LeetCode 2365: Task Scheduler II

Explanation

To solve this problem, we can simulate the task completion process day by day. We keep track of the last day each task type was completed and use that information to decide whether we can perform the task on the current day or if a break is needed. We maintain a priority queue to store the tasks based on the next available day they can be completed.

1. Create a map to store the last completion day of each task type.
2. Create a priority queue to store tasks based on the next available day they can be completed.
3. Iterate over the tasks and update the last completion day in the map.
4. For each task, check if it can be completed on the current day based on the space constraint. If not, add it to the priority queue.
5. If the priority queue is not empty, simulate taking a break until the next task can be performed and update the current day accordingly.
6. Repeat the process until all tasks are completed.

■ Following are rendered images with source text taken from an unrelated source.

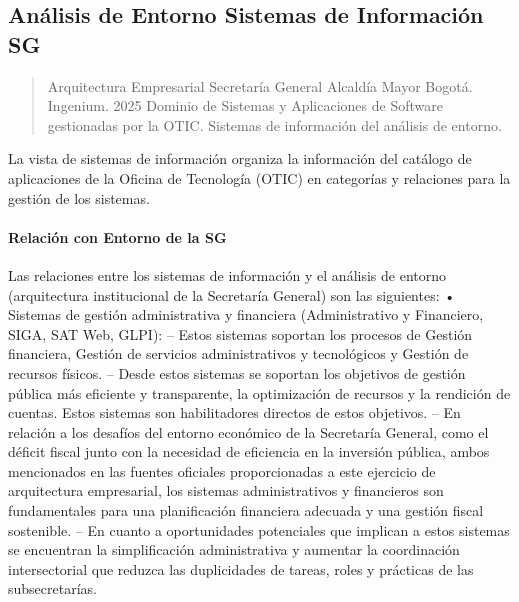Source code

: \documentclass[
	a4paper, %
	12pt, %
]{include/CSSullivanBusinessReport}
\begin{document}
\subsection{Análisis de Entorno Sistemas de Información
SG}\label{sec:anuxe1lisis-de-entorno-sistemas-de-informaciuxf3n-sg}

\begin{quote}
Arquitectura Empresarial Secretaría General Alcaldía Mayor Bogotá.
Ingenium. 2025 Dominio de Sistemas y Aplicaciones de Software
gestionadas por la OTIC. Sistemas de información del análisis de
entorno.
\end{quote}

La vista de sistemas de información organiza la información del catálogo
de aplicaciones de la Oficina de Tecnología (OTIC) en categorías y
relaciones para la gestión de los sistemas.

\paragraph{Relación con Entorno de la
SG}\label{sec:relaciuxf3n-con-entorno-de-la-sg}

Las relaciones entre los sistemas de información y el análisis de
entorno (arquitectura institucional de la Secretaría General) son las
siguientes: • Sistemas de gestión administrativa y financiera
(Administrativo y Financiero, SIGA, SAT Web, GLPI): -- Estos sistemas
soportan los procesos de Gestión financiera, Gestión de servicios
administrativos y tecnológicos y Gestión de recursos físicos. -- Desde
estos sistemas se soportan los objetivos de gestión pública más
eficiente y transparente, la optimización de recursos y la rendición de
cuentas. Estos sistemas son habilitadores directos de estos objetivos.
-- En relación a los desafíos del entorno económico de la Secretaría
General, como el déficit fiscal junto con la necesidad de eficiencia en
la inversión pública, ambos mencionados en las fuentes oficiales
proporcionadas a este ejercicio de arquitectura empresarial, los
sistemas administrativos y financieros son fundamentales para una
planificación financiera adecuada y una gestión fiscal sostenible. -- En
cuanto a oportunidades potenciales que implican a estos sistemas se
encuentran la simplificación administrativa y aumentar la coordinación
intersectorial que reduzca las duplicidades de tareas, roles y prácticas
de las subsecretarías.
\end{document}
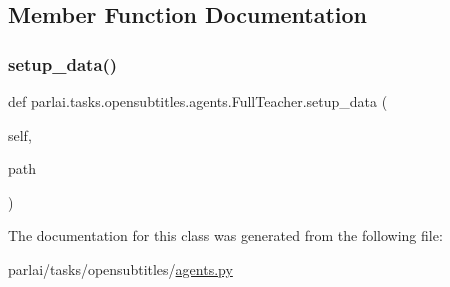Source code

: \subsection{Member Function Documentation}
\mbox{\label{classparlai_1_1tasks_1_1opensubtitles_1_1agents_1_1FullTeacher_abd9f716304f56c2b8b7f7573d34c87f6}} 
\subsubsection{\texorpdfstring{setup\+\_\+data()}{setup\_data()}}
{\footnotesize\ttfamily def parlai.\+tasks.\+opensubtitles.\+agents.\+Full\+Teacher.\+setup\+\_\+data (\begin{DoxyParamCaption}\item[{}]{self,  }\item[{}]{path }\end{DoxyParamCaption})}



The documentation for this class was generated from the following file\+:\begin{DoxyCompactItemize}
\item 
parlai/tasks/opensubtitles/\hyperlink{parlai_2tasks_2opensubtitles_2agents_8py}{agents.\+py}\end{DoxyCompactItemize}

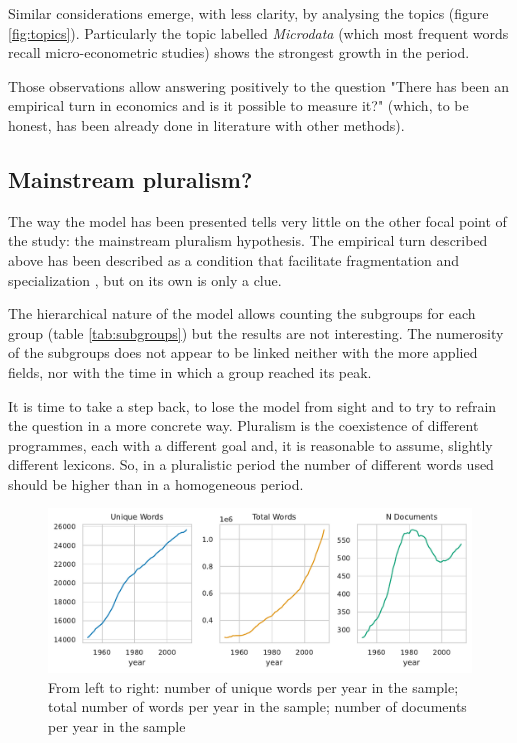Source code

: \documentclass[a4paper, 11pt, headings=standardclasses, tablecaptionsbelow]{scrartcl}
\begin{document}
Similar considerations emerge, with less clarity, by analysing the topics (figure \ref{fig:topics}). Particularly the topic labelled \textit{Microdata} (which most frequent words recall micro-econometric studies) shows the strongest growth in the period.

Those observations allow answering positively to the question "There has been an empirical turn in economics and is it possible to measure it?" (which, to be honest, has been already done in literature with other methods).

\subsection{Mainstream pluralism?}
The way the model has been presented tells very little on the other focal point of the study: the mainstream pluralism hypothesis.
The empirical turn described above has been described as a condition that facilitate fragmentation and specialization \parencite{cedrini2018,backhouse2017}, but on its own is only a clue.



The hierarchical nature of the model allows counting the subgroups for each group (table \ref{tab:subgroups}) but the results are not interesting.
The numerosity of the subgroups does not appear to be linked neither with the more applied fields, nor with the time in which a group reached its peak.

It is time to take a step back, to lose the model from sight and to try to refrain the question in a more concrete way. Pluralism is the coexistence of different programmes, each with a different goal and, it is reasonable to assume, slightly different lexicons. So, in a pluralistic period the number of different words used should be higher than in a homogeneous period.

\begin{figure}[tb]
  \centering
  \includegraphics[width=\textwidth]{src/uwords.pdf}
  \caption[Unique Words]{From left to right: number of unique words per year in the sample; total number of words per year in the sample; number of documents per year in the sample}
  \label{fig:uwords}
\end{figure}
\end{document}
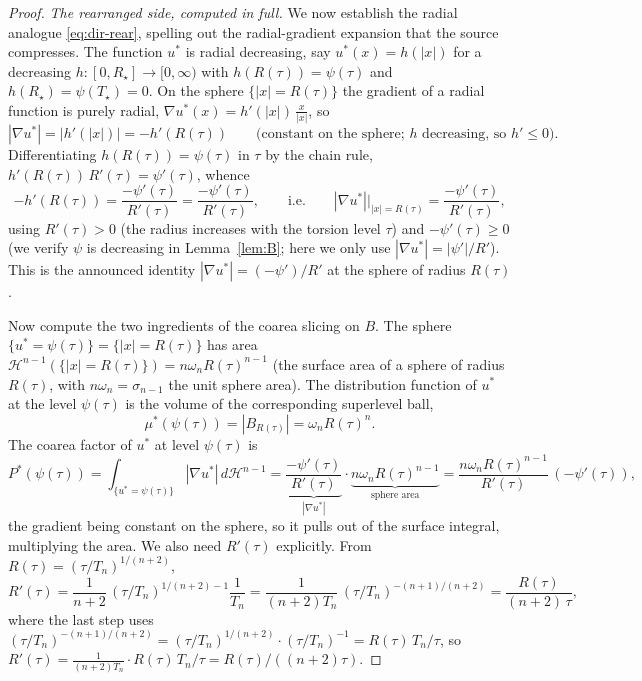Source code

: \documentclass[11pt]{amsart}
\theoremstyle{definition}
\newcommand{\abs}[1]{\left|#1\right|}
\newcommand{\dH}{\,d\mathcal H^{n-1}}
\begin{document}
\begin{proof}
\emph{The rearranged side, computed in full.} We now establish the radial
analogue \eqref{eq:dir-rear}, spelling out the radial-gradient expansion
that the source compresses. The function $u^*$ is radial decreasing, say
$u^*(x)=h(\abs x)$ for a decreasing $h:[0,R_\star]\to[0,\infty)$ with
$h(R(\tau))=\psi(\tau)$ and $h(R_\star)=\psi(T_\star)=0$. On the sphere
$\{\abs x=R(\tau)\}$ the gradient of a radial function is purely radial,
$\nabla u^*(x)=h'(\abs x)\,\tfrac{x}{\abs x}$, so
\begin{equation}\label{eq:radgrad}
  \abs{\nabla u^*}=\abs{h'(\abs x)}=-h'(R(\tau))\qquad
  \text{(constant on the sphere; $h$ decreasing, so $h'\le0$).}
\end{equation}
Differentiating $h(R(\tau))=\psi(\tau)$ in $\tau$ by the chain rule,
$h'(R(\tau))\,R'(\tau)=\psi'(\tau)$, whence
\begin{equation}\label{eq:hprime}
  -h'(R(\tau))=\frac{-\psi'(\tau)}{R'(\tau)}
  =\frac{-\psi'(\tau)}{R'(\tau)},
  \qquad\text{i.e.}\qquad
  \abs{\nabla u^*}\big|_{\abs x=R(\tau)}=\frac{-\psi'(\tau)}{R'(\tau)} ,
\end{equation}
using $R'(\tau)>0$ (the radius increases with the torsion level $\tau$) and
$-\psi'(\tau)\ge0$ (we verify $\psi$ is decreasing in Lemma~\ref{lem:B}; here
we only use $\abs{\nabla u^*}=\abs{\psi'}/R'$). This is the announced
identity $\abs{\nabla u^*}=(-\psi')/R'$ at the sphere of radius $R(\tau)$.

Now compute the two ingredients of the coarea slicing on $B$. The sphere
$\{u^*=\psi(\tau)\}=\{\abs x=R(\tau)\}$ has area
$\mathcal H^{n-1}(\{\abs x=R(\tau)\})=n\omega_n R(\tau)^{n-1}$ (the surface
area of a sphere of radius $R(\tau)$, with $n\omega_n=\sigma_{n-1}$ the unit
sphere area). The distribution function of $u^*$ at the level $\psi(\tau)$ is
the volume of the corresponding superlevel ball,
\begin{equation}\label{eq:mustar}
  \mu^*(\psi(\tau))=\abs{B_{R(\tau)}}=\omega_n R(\tau)^n .
\end{equation}
The coarea factor of $u^*$ at level $\psi(\tau)$ is
\begin{equation}\label{eq:Pstar}
  P^*(\psi(\tau))
  =\int_{\{u^*=\psi(\tau)\}}\abs{\nabla u^*}\dH
  =\underbrace{\frac{-\psi'(\tau)}{R'(\tau)}}_{\abs{\nabla u^*}}
   \cdot\underbrace{n\omega_n R(\tau)^{n-1}}_{\text{sphere area}}
  =\frac{n\omega_n R(\tau)^{n-1}}{R'(\tau)}\,(-\psi'(\tau)),
\end{equation}
the gradient being constant on the sphere, so it pulls out of the surface
integral, multiplying the area. We also need $R'(\tau)$ explicitly. From
$R(\tau)=(\tau/T_n)^{1/(n+2)}$,
\begin{equation}\label{eq:Rprime}
  R'(\tau)=\frac{1}{n+2}\,(\tau/T_n)^{1/(n+2)-1}\frac1{T_n}
  =\frac{1}{(n+2)T_n}\,(\tau/T_n)^{-(n+1)/(n+2)}
  =\frac{R(\tau)}{(n+2)\,\tau},
\end{equation}
where the last step uses $(\tau/T_n)^{-(n+1)/(n+2)}
=(\tau/T_n)^{1/(n+2)}\cdot(\tau/T_n)^{-1}=R(\tau)\,T_n/\tau$, so
$R'(\tau)=\tfrac{1}{(n+2)T_n}\cdot R(\tau)\,T_n/\tau=R(\tau)/((n+2)\tau)$.


\end{proof}
\end{document}
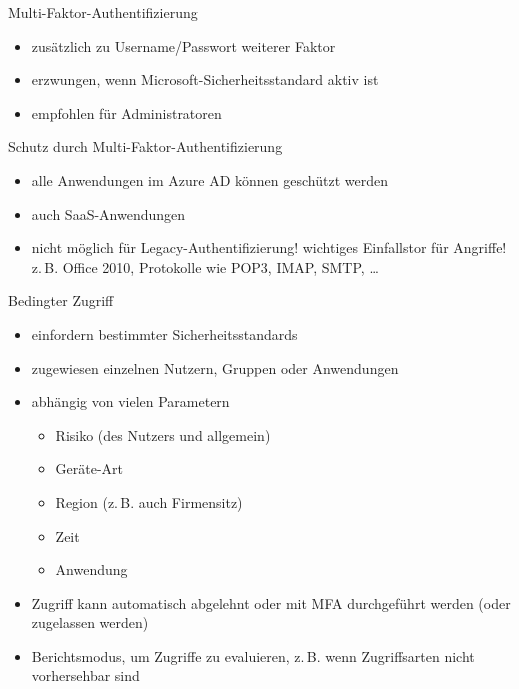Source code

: 
\begin{flashcard}[Definition]{Multi-Faktor-Authentifizierung}
  \begin{itemize}
    \item zusätzlich zu Username/Passwort weiterer Faktor
    \item erzwungen, wenn Microsoft-Sicherheitsstandard aktiv ist
    \item empfohlen für Administratoren
  \end{itemize}
\end{flashcard}

\begin{flashcard}[Definition]{Schutz durch Multi-Faktor-Authentifizierung}
  \begin{itemize}
    \item alle Anwendungen im Azure AD können geschützt werden
    \item auch SaaS-Anwendungen
    \item nicht möglich für Legacy-Authentifizierung!\newline
    wichtiges Einfallstor für Angriffe!\newline
    z.\,B. Office 2010, Protokolle wie POP3, IMAP, SMTP, \ldots
  \end{itemize}
\end{flashcard}

\begin{flashcard}[Definition]{Bedingter Zugriff}
  \begin{itemize}
    \item einfordern bestimmter Sicherheitsstandards
    \item zugewiesen einzelnen Nutzern, Gruppen oder Anwendungen
    \item abhängig von vielen Parametern
      \begin{itemize}
        \item Risiko (des Nutzers und allgemein)
        \item Geräte-Art
        \item Region (z.\,B. auch Firmensitz)
        \item Zeit
        \item Anwendung
      \end{itemize}
    \item Zugriff kann automatisch abgelehnt oder mit MFA durchgeführt werden\newline
      (oder zugelassen werden)
    \item Berichtsmodus, um Zugriffe zu evaluieren, z.\,B. wenn Zugriffsarten nicht vorhersehbar sind
  \end{itemize}
\end{flashcard}

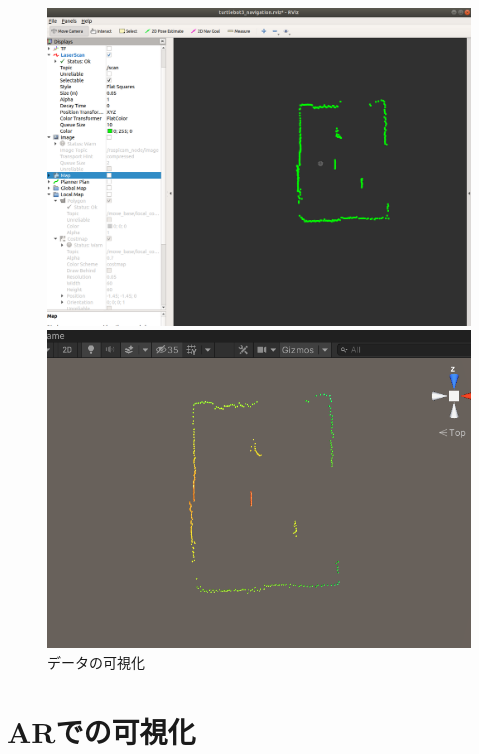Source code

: \begin{figure}[H]
  \begin{minipage}[b]{0.45\linewidth}
    \centering
    \includegraphics[keepaspectratio, width=.9\hsize]{figs/Rviz_Lidar.png}
  \end{minipage}
  \begin{minipage}[b]{0.45\linewidth}
    \centering
    \includegraphics[keepaspectratio, width=.9\hsize]{figs/Unity_Lidar.png}
  \end{minipage}
  \caption{データの可視化}\label{VisRosUni}
\end{figure}


\section{ARでの可視化}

Time Complexity: O(n log n) where n is the number of tasks Space Complexity: O(n)

class Solution {
    public int taskScheduler(int[] tasks, int space) {
        Map<Integer, Integer> lastCompletion = new HashMap<>();
        PriorityQueue<int[]> pq = new PriorityQueue<>((a, b) -> a[1] - b[1]);
        int day = 0;

        for (int i = 0; i < tasks.length; i++) {
            int task = tasks[i];
            if (lastCompletion.containsKey(task) && day - lastCompletion.get(task) <= space) {
                pq.offer(new int[]{task, lastCompletion.get(task) + space + 1});
            } else {
                lastCompletion.put(task, day);
            }
            day++;
        }

        while (!pq.isEmpty()) {
            int[] nextTask = pq.poll();
            day = Math.max(day, nextTask[1]);
            lastCompletion.put(nextTask[0], day);
            day++;
        }

        return day;
    }
}